◆ REQUIRED ACTION ◆
Word for word, restate the lines of the material below from its first line through the one containing "This utility enables". Omit the rest.

◆ INPUT FOR THIS TASK ◆
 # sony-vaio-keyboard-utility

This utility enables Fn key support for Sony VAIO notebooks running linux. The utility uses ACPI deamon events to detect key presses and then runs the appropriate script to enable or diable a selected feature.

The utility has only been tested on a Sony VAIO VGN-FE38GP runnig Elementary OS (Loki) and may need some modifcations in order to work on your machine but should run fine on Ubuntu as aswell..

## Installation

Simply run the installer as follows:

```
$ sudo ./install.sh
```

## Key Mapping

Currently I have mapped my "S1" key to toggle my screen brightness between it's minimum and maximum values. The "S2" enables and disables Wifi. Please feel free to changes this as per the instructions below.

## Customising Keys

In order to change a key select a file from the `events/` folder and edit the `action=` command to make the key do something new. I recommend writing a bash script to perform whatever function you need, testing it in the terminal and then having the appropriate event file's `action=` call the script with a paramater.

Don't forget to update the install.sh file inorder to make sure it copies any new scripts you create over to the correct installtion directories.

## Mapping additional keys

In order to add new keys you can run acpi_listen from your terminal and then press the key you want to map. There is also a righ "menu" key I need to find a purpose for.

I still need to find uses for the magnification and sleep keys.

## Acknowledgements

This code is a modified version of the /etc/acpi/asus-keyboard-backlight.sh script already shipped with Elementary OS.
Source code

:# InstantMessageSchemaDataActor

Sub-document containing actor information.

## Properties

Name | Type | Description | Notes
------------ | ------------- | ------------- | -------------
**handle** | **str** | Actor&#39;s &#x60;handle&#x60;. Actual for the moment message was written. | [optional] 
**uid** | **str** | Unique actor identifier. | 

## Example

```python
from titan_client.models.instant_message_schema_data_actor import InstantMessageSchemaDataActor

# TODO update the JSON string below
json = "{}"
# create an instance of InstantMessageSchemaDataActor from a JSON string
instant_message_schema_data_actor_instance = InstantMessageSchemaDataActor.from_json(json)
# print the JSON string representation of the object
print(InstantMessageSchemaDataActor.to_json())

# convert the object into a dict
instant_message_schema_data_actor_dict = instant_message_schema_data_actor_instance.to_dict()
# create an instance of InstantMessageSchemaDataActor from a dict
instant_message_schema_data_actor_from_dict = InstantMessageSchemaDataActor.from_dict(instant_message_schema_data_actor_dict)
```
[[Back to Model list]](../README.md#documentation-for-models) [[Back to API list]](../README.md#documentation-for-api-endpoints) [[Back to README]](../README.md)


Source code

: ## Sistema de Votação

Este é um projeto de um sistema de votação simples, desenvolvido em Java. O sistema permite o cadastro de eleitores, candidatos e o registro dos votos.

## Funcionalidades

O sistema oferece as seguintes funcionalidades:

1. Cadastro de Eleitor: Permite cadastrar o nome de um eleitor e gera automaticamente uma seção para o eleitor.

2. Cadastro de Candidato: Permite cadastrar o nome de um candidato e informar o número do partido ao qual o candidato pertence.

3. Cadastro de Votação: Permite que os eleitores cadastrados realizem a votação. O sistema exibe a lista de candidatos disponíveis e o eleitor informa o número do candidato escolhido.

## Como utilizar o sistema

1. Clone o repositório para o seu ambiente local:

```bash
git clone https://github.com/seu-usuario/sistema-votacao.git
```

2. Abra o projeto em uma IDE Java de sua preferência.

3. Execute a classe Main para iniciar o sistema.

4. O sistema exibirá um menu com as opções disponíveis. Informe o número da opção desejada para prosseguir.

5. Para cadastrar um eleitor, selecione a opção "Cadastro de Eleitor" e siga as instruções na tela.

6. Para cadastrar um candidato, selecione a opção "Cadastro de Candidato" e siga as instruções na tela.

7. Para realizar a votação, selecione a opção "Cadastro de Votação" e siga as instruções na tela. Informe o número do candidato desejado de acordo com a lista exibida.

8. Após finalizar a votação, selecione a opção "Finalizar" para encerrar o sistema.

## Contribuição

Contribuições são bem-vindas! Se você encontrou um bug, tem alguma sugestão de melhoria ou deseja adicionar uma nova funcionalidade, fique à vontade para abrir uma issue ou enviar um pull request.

◆ WRITTEN ANSWER ◆
 # sony-vaio-keyboard-utility

This utility enables Fn key support for Sony VAIO notebooks running linux. The utility uses ACPI deamon events to detect key presses and then runs the appropriate script to enable or diable a selected feature.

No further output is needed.